SUPPLIED MATERIAL
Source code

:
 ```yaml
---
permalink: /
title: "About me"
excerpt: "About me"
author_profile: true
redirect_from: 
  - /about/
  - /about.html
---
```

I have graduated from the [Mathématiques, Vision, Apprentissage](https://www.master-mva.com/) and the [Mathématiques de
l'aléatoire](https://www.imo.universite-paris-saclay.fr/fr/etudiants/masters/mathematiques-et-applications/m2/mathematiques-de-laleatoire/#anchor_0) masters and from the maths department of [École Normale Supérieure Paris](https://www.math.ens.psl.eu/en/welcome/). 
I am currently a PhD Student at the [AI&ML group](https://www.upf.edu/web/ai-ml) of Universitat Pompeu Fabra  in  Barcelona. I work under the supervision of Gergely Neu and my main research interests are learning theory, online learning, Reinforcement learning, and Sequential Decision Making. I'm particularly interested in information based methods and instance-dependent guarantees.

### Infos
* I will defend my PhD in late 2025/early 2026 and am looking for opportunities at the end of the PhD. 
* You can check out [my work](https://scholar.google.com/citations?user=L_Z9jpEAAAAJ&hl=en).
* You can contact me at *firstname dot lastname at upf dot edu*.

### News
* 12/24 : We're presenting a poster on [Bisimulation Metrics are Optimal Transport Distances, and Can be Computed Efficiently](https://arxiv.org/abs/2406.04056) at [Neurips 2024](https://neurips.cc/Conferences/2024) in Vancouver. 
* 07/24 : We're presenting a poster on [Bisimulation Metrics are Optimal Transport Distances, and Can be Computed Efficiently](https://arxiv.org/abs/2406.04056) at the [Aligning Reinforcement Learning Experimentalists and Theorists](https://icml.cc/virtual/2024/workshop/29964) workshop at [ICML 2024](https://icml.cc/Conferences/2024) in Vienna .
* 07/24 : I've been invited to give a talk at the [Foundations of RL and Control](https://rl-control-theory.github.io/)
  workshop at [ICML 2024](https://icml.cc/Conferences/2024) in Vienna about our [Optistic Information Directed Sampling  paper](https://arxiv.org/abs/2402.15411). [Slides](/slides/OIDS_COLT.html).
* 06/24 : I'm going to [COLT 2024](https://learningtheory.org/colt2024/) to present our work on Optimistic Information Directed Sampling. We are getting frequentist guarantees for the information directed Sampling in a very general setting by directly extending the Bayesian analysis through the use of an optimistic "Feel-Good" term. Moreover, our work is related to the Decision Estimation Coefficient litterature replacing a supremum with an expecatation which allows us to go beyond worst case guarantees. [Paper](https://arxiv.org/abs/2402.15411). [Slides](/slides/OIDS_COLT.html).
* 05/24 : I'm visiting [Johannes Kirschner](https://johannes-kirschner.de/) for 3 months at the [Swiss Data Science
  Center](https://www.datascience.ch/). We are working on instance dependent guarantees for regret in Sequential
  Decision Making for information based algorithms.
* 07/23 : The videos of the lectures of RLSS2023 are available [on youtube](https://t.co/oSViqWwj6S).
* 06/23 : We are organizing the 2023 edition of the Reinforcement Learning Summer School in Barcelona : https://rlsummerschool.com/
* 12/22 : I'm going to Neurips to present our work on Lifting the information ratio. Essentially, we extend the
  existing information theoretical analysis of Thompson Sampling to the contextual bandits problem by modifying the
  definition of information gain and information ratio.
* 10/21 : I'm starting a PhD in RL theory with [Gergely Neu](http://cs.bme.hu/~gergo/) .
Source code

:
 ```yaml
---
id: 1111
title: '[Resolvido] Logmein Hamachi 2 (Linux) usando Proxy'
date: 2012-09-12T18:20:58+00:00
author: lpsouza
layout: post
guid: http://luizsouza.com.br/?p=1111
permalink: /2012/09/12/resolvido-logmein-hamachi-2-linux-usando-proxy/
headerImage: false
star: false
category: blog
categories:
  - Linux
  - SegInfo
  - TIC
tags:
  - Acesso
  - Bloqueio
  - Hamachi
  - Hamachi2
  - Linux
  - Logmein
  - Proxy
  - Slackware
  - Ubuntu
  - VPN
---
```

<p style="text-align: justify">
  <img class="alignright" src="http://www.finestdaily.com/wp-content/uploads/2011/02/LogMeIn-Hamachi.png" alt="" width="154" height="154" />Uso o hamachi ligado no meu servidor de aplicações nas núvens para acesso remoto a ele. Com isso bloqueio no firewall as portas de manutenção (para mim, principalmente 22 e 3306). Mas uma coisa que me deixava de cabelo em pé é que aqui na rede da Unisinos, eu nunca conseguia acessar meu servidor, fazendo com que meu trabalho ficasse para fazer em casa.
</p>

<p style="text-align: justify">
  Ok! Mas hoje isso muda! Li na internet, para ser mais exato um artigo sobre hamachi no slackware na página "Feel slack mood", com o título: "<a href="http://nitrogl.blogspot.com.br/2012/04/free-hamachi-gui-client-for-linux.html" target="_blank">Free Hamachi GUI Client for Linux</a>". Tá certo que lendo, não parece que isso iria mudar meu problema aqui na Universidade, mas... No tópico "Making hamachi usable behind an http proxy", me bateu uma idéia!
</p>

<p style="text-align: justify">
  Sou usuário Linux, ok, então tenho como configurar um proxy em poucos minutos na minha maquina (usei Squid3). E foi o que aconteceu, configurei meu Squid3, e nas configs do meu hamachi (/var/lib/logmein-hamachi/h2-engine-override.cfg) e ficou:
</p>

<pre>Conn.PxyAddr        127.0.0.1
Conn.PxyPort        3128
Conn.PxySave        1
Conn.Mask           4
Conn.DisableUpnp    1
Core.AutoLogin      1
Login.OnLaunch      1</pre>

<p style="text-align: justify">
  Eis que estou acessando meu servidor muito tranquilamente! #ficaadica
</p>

* * *

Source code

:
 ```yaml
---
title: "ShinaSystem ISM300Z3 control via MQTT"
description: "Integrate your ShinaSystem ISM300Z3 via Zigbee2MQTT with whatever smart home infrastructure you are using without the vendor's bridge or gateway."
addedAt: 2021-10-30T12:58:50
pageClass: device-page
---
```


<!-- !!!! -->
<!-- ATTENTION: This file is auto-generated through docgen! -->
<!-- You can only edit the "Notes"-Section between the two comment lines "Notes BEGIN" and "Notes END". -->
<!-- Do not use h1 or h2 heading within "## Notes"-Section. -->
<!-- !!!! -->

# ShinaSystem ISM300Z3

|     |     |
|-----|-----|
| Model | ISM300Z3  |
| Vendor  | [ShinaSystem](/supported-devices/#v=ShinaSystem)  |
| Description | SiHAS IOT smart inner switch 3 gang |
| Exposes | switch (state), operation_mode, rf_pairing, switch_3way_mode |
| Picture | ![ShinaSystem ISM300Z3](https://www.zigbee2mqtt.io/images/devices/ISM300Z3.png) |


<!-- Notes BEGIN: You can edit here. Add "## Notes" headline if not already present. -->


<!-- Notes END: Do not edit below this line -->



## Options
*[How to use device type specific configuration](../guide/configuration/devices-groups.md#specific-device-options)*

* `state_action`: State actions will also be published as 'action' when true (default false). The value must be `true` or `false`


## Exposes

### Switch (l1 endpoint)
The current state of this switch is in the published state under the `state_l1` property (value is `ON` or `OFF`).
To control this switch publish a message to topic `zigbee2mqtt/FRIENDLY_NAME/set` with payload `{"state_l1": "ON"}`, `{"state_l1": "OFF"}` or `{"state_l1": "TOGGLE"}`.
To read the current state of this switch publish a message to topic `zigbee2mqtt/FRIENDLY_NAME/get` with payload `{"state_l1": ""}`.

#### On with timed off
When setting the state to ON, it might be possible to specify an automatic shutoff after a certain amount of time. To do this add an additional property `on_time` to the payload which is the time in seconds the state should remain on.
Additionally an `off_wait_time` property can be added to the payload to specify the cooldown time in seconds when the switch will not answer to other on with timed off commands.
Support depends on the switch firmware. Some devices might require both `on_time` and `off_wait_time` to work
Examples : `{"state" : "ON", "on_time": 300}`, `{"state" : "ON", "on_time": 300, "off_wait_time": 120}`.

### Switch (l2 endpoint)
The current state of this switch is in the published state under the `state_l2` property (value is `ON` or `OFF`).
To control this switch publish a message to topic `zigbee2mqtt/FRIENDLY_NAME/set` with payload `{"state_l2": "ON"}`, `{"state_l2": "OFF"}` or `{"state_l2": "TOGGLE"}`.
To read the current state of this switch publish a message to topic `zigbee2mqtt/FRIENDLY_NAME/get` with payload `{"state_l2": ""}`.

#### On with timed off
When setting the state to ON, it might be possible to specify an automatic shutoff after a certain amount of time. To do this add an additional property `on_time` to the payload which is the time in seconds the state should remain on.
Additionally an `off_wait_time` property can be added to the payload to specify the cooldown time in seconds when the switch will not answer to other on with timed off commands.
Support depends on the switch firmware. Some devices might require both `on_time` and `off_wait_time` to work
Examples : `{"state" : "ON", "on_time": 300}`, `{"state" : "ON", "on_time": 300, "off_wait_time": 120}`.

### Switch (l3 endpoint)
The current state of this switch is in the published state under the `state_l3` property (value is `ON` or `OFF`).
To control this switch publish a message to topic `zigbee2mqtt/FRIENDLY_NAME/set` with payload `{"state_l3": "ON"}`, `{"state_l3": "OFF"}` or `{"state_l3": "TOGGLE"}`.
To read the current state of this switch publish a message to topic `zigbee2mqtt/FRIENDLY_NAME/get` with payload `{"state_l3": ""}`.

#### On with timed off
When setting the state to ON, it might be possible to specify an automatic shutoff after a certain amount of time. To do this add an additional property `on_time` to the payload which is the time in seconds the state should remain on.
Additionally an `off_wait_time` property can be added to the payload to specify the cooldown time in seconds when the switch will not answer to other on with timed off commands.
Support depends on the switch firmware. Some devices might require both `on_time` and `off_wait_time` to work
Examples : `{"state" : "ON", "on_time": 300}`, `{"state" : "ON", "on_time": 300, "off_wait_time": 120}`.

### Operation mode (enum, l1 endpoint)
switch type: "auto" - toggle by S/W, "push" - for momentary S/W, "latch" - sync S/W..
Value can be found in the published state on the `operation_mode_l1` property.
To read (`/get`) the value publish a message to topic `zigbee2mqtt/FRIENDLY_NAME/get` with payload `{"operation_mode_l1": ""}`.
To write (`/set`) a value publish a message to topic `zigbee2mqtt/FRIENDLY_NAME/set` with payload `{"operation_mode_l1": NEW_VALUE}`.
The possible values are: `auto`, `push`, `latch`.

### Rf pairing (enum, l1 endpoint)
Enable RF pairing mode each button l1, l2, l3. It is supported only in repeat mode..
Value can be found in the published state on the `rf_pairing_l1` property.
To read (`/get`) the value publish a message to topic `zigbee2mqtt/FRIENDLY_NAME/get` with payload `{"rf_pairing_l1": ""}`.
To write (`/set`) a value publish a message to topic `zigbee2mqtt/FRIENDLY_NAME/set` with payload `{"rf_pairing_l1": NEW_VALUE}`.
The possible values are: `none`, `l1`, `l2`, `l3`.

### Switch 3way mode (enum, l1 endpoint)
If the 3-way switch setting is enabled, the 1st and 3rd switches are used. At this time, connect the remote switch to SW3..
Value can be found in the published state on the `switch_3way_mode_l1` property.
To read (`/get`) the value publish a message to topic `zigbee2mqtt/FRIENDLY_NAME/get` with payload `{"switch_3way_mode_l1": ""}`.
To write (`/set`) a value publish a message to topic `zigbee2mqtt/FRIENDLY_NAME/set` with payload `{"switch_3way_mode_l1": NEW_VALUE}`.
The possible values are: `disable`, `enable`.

...

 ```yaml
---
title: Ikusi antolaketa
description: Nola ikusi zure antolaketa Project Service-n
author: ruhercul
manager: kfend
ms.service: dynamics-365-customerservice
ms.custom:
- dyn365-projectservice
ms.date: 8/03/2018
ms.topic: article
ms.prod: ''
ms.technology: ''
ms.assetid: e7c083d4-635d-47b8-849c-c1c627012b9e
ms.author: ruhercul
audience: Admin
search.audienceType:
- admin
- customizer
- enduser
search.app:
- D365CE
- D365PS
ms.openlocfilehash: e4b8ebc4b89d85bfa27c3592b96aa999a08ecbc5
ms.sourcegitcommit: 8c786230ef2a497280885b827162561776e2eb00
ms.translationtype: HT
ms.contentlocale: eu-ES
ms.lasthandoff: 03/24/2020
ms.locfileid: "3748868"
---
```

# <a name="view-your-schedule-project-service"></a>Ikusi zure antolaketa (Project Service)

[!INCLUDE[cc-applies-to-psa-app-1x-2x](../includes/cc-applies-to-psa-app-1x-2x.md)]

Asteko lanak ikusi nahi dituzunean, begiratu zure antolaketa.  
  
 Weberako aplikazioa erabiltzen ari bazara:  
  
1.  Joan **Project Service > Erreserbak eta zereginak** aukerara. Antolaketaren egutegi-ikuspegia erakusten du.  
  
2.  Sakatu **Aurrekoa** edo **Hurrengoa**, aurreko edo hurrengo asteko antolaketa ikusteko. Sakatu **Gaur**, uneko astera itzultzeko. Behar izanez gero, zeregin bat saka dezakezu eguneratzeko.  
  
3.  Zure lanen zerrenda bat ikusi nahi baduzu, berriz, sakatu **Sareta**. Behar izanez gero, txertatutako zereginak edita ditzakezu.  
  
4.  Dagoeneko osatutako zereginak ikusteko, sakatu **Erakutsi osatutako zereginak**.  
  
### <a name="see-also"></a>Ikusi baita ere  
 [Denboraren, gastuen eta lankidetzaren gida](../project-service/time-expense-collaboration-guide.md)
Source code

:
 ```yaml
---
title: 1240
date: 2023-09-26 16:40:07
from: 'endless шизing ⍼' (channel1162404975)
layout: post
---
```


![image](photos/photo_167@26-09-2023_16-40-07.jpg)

WORK INSTRUCTIONS
Search the entries for the word "Neurips", then gather every line that has it.

RESULT OF THE TASK
* 12/24 : We're presenting a poster on [Bisimulation Metrics are Optimal Transport Distances, and Can be Computed Efficiently](https://arxiv.org/abs/2406.04056) at [Neurips 2024](https://neurips.cc/Conferences/2024) in Vancouver. 
* 12/22 : I'm going to Neurips to present our work on Lifting the information ratio. Essentially, we extend the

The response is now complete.